> _WHAT YOU HAVE TO DO_
Transcribe the listing in full, excluding any pictures.

> _DATA SUPPLIED_
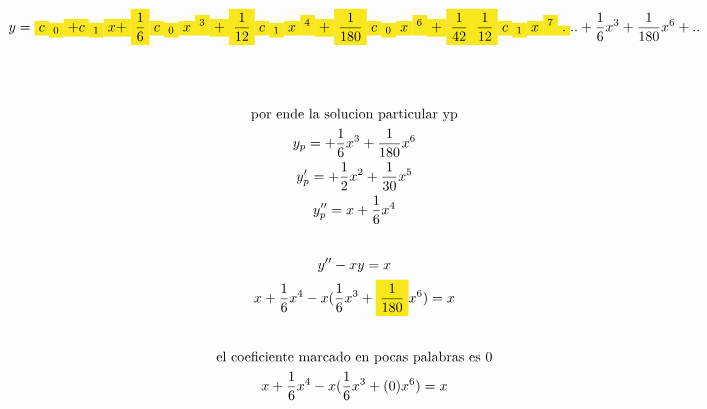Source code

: \documentclass{article}
\begin{document}
\begin{gather*}
y = \text{\colorbox[RGB]{248,231,28}{$c$}}\text{\colorbox[RGB]{248,231,28}{$_{0}$}}\text{\colorbox[RGB]{248,231,28}{$+c$}}\text{\colorbox[RGB]{248,231,28}{$_{1}$}}\text{\colorbox[RGB]{248,231,28}{$x+$}}\text{\colorbox[RGB]{248,231,28}{$\frac{1}{6}$}}\text{\colorbox[RGB]{248,231,28}{$c$}}\text{\colorbox[RGB]{248,231,28}{$_{0}$}}\text{\colorbox[RGB]{248,231,28}{$x$}}\text{\colorbox[RGB]{248,231,28}{$^{3}$}}\text{\colorbox[RGB]{248,231,28}{$+$}}\text{\colorbox[RGB]{248,231,28}{$\frac{1}{12}$}}\text{\colorbox[RGB]{248,231,28}{$c$}}\text{\colorbox[RGB]{248,231,28}{$_{1}$}}\text{\colorbox[RGB]{248,231,28}{$x$}}\text{\colorbox[RGB]{248,231,28}{$^{4}$}}\text{\colorbox[RGB]{248,231,28}{$+$}}\text{\colorbox[RGB]{248,231,28}{$\frac{1}{180}$}}\text{\colorbox[RGB]{248,231,28}{$c$}}\text{\colorbox[RGB]{248,231,28}{$_{0}$}}\text{\colorbox[RGB]{248,231,28}{$x$}}\text{\colorbox[RGB]{248,231,28}{$^{6}$}}\text{\colorbox[RGB]{248,231,28}{$+$}}\text{\colorbox[RGB]{248,231,28}{$\frac{1}{42}$}}\text{\colorbox[RGB]{248,231,28}{$\frac{1}{12}$}}\text{\colorbox[RGB]{248,231,28}{$c$}}\text{\colorbox[RGB]{248,231,28}{$_{1}$}}\text{\colorbox[RGB]{248,231,28}{$ x$}}\text{\colorbox[RGB]{248,231,28}{$^{7}$}}\text{\colorbox[RGB]{248,231,28}{$.$}}..+\frac{1}{6}x^{3}+\frac{1}{180}x^{6}+.. \\
\vspace{0.5em} \\
\vspace{0.5em} \\
\text{por ende la solucion particular yp} \\
y_{p}=+\frac{1}{6}x^{3}+\frac{1}{180}x^{6} \\
y'_{p}=+\frac{1}{2}x^{2}+\frac{1}{30}x^{5} \\
y''_{p}=x+\frac{1}{6}x^{4} \\
\vspace{0.5em} \\
y''-xy=x \\
x+\frac{1}{6}x^{4}-x(\frac{1}{6}x^{3}+\text{\colorbox[RGB]{248,231,28}{$\frac{1}{180}$}}x^{6}) =x \\
\vspace{0.5em} \\
\text{el coeficiente marcado en pocas palabras es 0} \\
x+\frac{1}{6}x^{4}-x(\frac{1}{6}x^{3}+(0)x^{6}) =x
\end{gather*}
\end{document}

> _OUTPUT OF THE EXERCISE_
Source code

: \documentclass{article}
\begin{document}
\begin{gather*}
y = \text{\colorbox[RGB]{248,231,28}{$c$}}\text{\colorbox[RGB]{248,231,28}{$_{0}$}}\text{\colorbox[RGB]{248,231,28}{$+c$}}\text{\colorbox[RGB]{248,231,28}{$_{1}$}}\text{\colorbox[RGB]{248,231,28}{$x+$}}\text{\colorbox[RGB]{248,231,28}{$\frac{1}{6}$}}\text{\colorbox[RGB]{248,231,28}{$c$}}\text{\colorbox[RGB]{248,231,28}{$_{0}$}}\text{\colorbox[RGB]{248,231,28}{$x$}}\text{\colorbox[RGB]{248,231,28}{$^{3}$}}\text{\colorbox[RGB]{248,231,28}{$+$}}\text{\colorbox[RGB]{248,231,28}{$\frac{1}{12}$}}\text{\colorbox[RGB]{248,231,28}{$c$}}\text{\colorbox[RGB]{248,231,28}{$_{1}$}}\text{\colorbox[RGB]{248,231,28}{$x$}}\text{\colorbox[RGB]{248,231,28}{$^{4}$}}\text{\colorbox[RGB]{248,231,28}{$+$}}\text{\colorbox[RGB]{248,231,28}{$\frac{1}{180}$}}\text{\colorbox[RGB]{248,231,28}{$c$}}\text{\colorbox[RGB]{248,231,28}{$_{0}$}}\text{\colorbox[RGB]{248,231,28}{$x$}}\text{\colorbox[RGB]{248,231,28}{$^{6}$}}\text{\colorbox[RGB]{248,231,28}{$+$}}\text{\colorbox[RGB]{248,231,28}{$\frac{1}{42}$}}\text{\colorbox[RGB]{248,231,28}{$\frac{1}{12}$}}\text{\colorbox[RGB]{248,231,28}{$c$}}\text{\colorbox[RGB]{248,231,28}{$_{1}$}}\text{\colorbox[RGB]{248,231,28}{$ x$}}\text{\colorbox[RGB]{248,231,28}{$^{7}$}}\text{\colorbox[RGB]{248,231,28}{$.$}}..+\frac{1}{6}x^{3}+\frac{1}{180}x^{6}+.. \\
\vspace{0.5em} \\
\vspace{0.5em} \\
\text{por ende la solucion particular yp} \\
y_{p}=+\frac{1}{6}x^{3}+\frac{1}{180}x^{6} \\
y'_{p}=+\frac{1}{2}x^{2}+\frac{1}{30}x^{5} \\
y''_{p}=x+\frac{1}{6}x^{4} \\
\vspace{0.5em} \\
y''-xy=x \\
x+\frac{1}{6}x^{4}-x(\frac{1}{6}x^{3}+\text{\colorbox[RGB]{248,231,28}{$\frac{1}{180}$}}x^{6}) =x \\
\vspace{0.5em} \\
\text{el coeficiente marcado en pocas palabras es 0} \\
x+\frac{1}{6}x^{4}-x(\frac{1}{6}x^{3}+(0)x^{6}) =x
\end{gather*}
\end{document}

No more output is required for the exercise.